**Work instructions**
Everything in the records below must be repeated exactly, except the pictures.

──────── Data extracts ────────

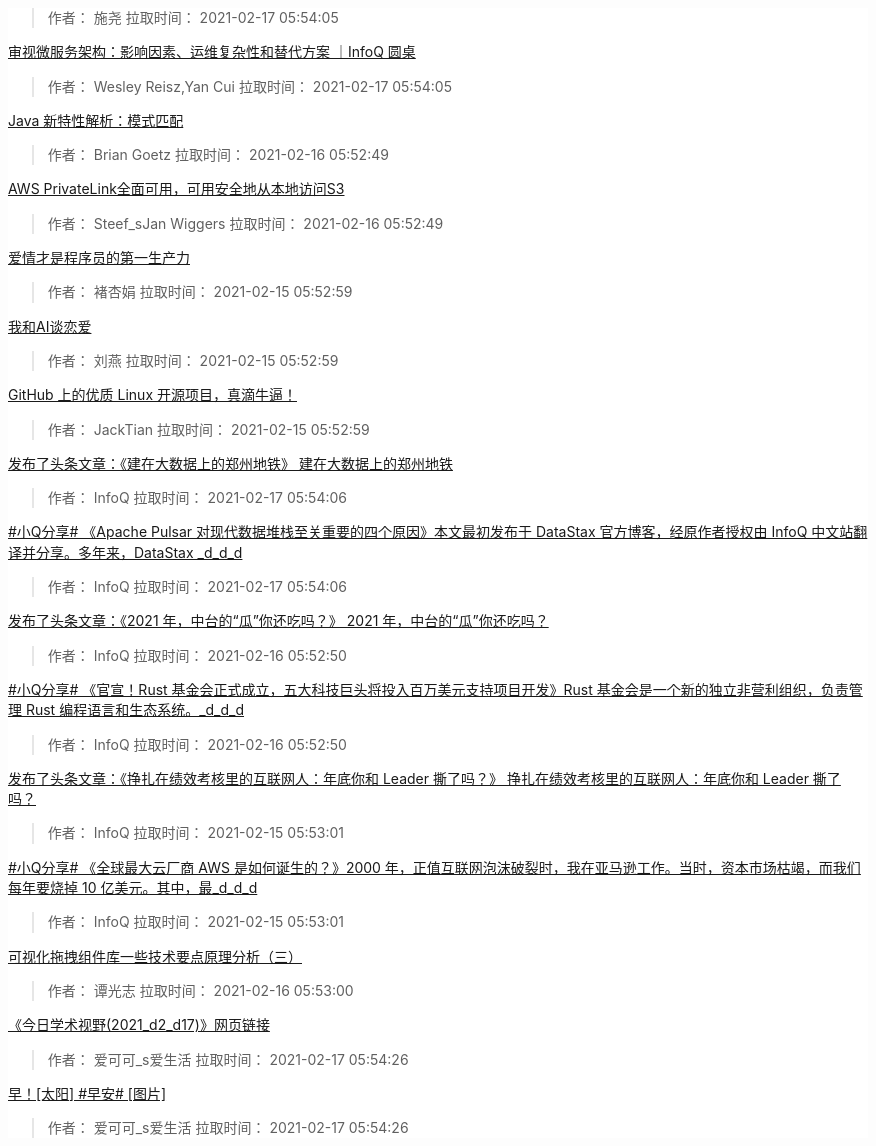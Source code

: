 > 作者： 施尧  拉取时间： 2021-02-17 05:54:05

 [审视微服务架构：影响因素、运维复杂性和替代方案 ｜InfoQ 圆桌](https://www.infoq.cn/article/vvyUzWQYu7H7zbF6Orgc)

> 作者： Wesley Reisz,Yan Cui  拉取时间： 2021-02-17 05:54:05

 [Java 新特性解析：模式匹配](https://www.infoq.cn/article/1CB7jiLBmvU3Hbxw2ZO7)

> 作者： Brian Goetz  拉取时间： 2021-02-16 05:52:49

 [AWS PrivateLink全面可用，可用安全地从本地访问S3](https://www.infoq.cn/article/uNdNu1KOitMBKeEhGDAc)

> 作者： Steef_sJan Wiggers  拉取时间： 2021-02-16 05:52:49

 [爱情才是程序员的第一生产力](https://www.infoq.cn/article/Wb28DoTamJiC4vOZGvEH)

> 作者： 褚杏娟  拉取时间： 2021-02-15 05:52:59

 [我和AI谈恋爱](https://www.infoq.cn/article/Viw7OgHJGLWU9WMf0ZhI)

> 作者： 刘燕  拉取时间： 2021-02-15 05:52:59

 [GitHub 上的优质 Linux 开源项目，真滴牛逼！](https://www.infoq.cn/article/027e3887f9952b516a2eee81d)

> 作者： JackTian  拉取时间： 2021-02-15 05:52:59

 [发布了头条文章：《建在大数据上的郑州地铁》  建在大数据上的郑州地铁](https://weibo.com/1746173800/K2f2e2ddX)

> 作者： InfoQ  拉取时间： 2021-02-17 05:54:06

 [#小Q分享# 《Apache Pulsar 对现代数据堆栈至关重要的四个原因》本文最初发布于 DataStax 官方博客，经原作者授权由 InfoQ 中文站翻译并分享。多年来，DataStax _d_d_d](https://weibo.com/1746173800/K29CWpBp0)

> 作者： InfoQ  拉取时间： 2021-02-17 05:54:06

 [发布了头条文章：《2021 年，中台的“瓜”你还吃吗？》  2021 年，中台的“瓜”你还吃吗？](https://weibo.com/1746173800/K25BIweE6)

> 作者： InfoQ  拉取时间： 2021-02-16 05:52:50

 [#小Q分享# 《官宣！Rust 基金会正式成立，五大科技巨头将投入百万美元支持项目开发》Rust 基金会是一个新的独立非营利组织，负责管理 Rust 编程语言和生态系统。_d_d_d](https://weibo.com/1746173800/K20crBRsj)

> 作者： InfoQ  拉取时间： 2021-02-16 05:52:50

 [发布了头条文章：《挣扎在绩效考核里的互联网人：年底你和 Leader 撕了吗？》  挣扎在绩效考核里的互联网人：年底你和 Leader 撕了吗？](https://weibo.com/1746173800/K1VSzbnzt)

> 作者： InfoQ  拉取时间： 2021-02-15 05:53:01

 [#小Q分享# 《全球最大云厂商 AWS 是如何诞生的？》2000 年，正值互联网泡沫破裂时，我在亚马逊工作。当时，资本市场枯竭，而我们每年要烧掉 10 亿美元。其中，最_d_d_d](https://weibo.com/1746173800/K1QLX1yG5)

> 作者： InfoQ  拉取时间： 2021-02-15 05:53:01

 [可视化拖拽组件库一些技术要点原理分析（三）](https://segmentfault.com/a/1190000039212575)

> 作者： 谭光志  拉取时间： 2021-02-16 05:53:00

 [《今日学术视野(2021_d2_d17)》网页链接](https://weibo.com/1402400261/K2i7AgQNE)

> 作者： 爱可可_s爱生活  拉取时间： 2021-02-17 05:54:26

 [早！[太阳] #早安# [图片]](https://weibo.com/1402400261/K2i5143oy)

> 作者： 爱可可_s爱生活  拉取时间： 2021-02-17 05:54:26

────────

**Completed exercise**
Source code

: > 作者： 施尧  拉取时间： 2021-02-17 05:54:05

 [审视微服务架构：影响因素、运维复杂性和替代方案 ｜InfoQ 圆桌](https://www.infoq.cn/article/vvyUzWQYu7H7zbF6Orgc)

> 作者： Wesley Reisz,Yan Cui  拉取时间： 2021-02-17 05:54:05

 [Java 新特性解析：模式匹配](https://www.infoq.cn/article/1CB7jiLBmvU3Hbxw2ZO7)

> 作者： Brian Goetz  拉取时间： 2021-02-16 05:52:49

 [AWS PrivateLink全面可用，可用安全地从本地访问S3](https://www.infoq.cn/article/uNdNu1KOitMBKeEhGDAc)

> 作者： Steef_sJan Wiggers  拉取时间： 2021-02-16 05:52:49

 [爱情才是程序员的第一生产力](https://www.infoq.cn/article/Wb28DoTamJiC4vOZGvEH)

> 作者： 褚杏娟  拉取时间： 2021-02-15 05:52:59

 [我和AI谈恋爱](https://www.infoq.cn/article/Viw7OgHJGLWU9WMf0ZhI)

> 作者： 刘燕  拉取时间： 2021-02-15 05:52:59

 [GitHub 上的优质 Linux 开源项目，真滴牛逼！](https://www.infoq.cn/article/027e3887f9952b516a2eee81d)

> 作者： JackTian  拉取时间： 2021-02-15 05:52:59

 [发布了头条文章：《建在大数据上的郑州地铁》  建在大数据上的郑州地铁](https://weibo.com/1746173800/K2f2e2ddX)

> 作者： InfoQ  拉取时间： 2021-02-17 05:54:06

 [#小Q分享# 《Apache Pulsar 对现代数据堆栈至关重要的四个原因》本文最初发布于 DataStax 官方博客，经原作者授权由 InfoQ 中文站翻译并分享。多年来，DataStax _d_d_d](https://weibo.com/1746173800/K29CWpBp0)

> 作者： InfoQ  拉取时间： 2021-02-17 05:54:06

 [发布了头条文章：《2021 年，中台的“瓜”你还吃吗？》  2021 年，中台的“瓜”你还吃吗？](https://weibo.com/1746173800/K25BIweE6)

> 作者： InfoQ  拉取时间： 2021-02-16 05:52:50

 [#小Q分享# 《官宣！Rust 基金会正式成立，五大科技巨头将投入百万美元支持项目开发》Rust 基金会是一个新的独立非营利组织，负责管理 Rust 编程语言和生态系统。_d_d_d](https://weibo.com/1746173800/K20crBRsj)

> 作者： InfoQ  拉取时间： 2021-02-16 05:52:50

 [发布了头条文章：《挣扎在绩效考核里的互联网人：年底你和 Leader 撕了吗？》  挣扎在绩效考核里的互联网人：年底你和 Leader 撕了吗？](https://weibo.com/1746173800/K1VSzbnzt)

> 作者： InfoQ  拉取时间： 2021-02-15 05:53:01

 [#小Q分享# 《全球最大云厂商 AWS 是如何诞生的？》2000 年，正值互联网泡沫破裂时，我在亚马逊工作。当时，资本市场枯竭，而我们每年要烧掉 10 亿美元。其中，最_d_d_d](https://weibo.com/1746173800/K1QLX1yG5)

> 作者： InfoQ  拉取时间： 2021-02-15 05:53:01

 [可视化拖拽组件库一些技术要点原理分析（三）](https://segmentfault.com/a/1190000039212575)

> 作者： 谭光志  拉取时间： 2021-02-16 05:53:00

 [《今日学术视野(2021_d2_d17)》网页链接](https://weibo.com/1402400261/K2i7AgQNE)

> 作者： 爱可可_s爱生活  拉取时间： 2021-02-17 05:54:26

 [早！[太阳] #早安# [图片]](https://weibo.com/1402400261/K2i5143oy)

> 作者： 爱可可_s爱生活  拉取时间： 2021-02-17 05:54:26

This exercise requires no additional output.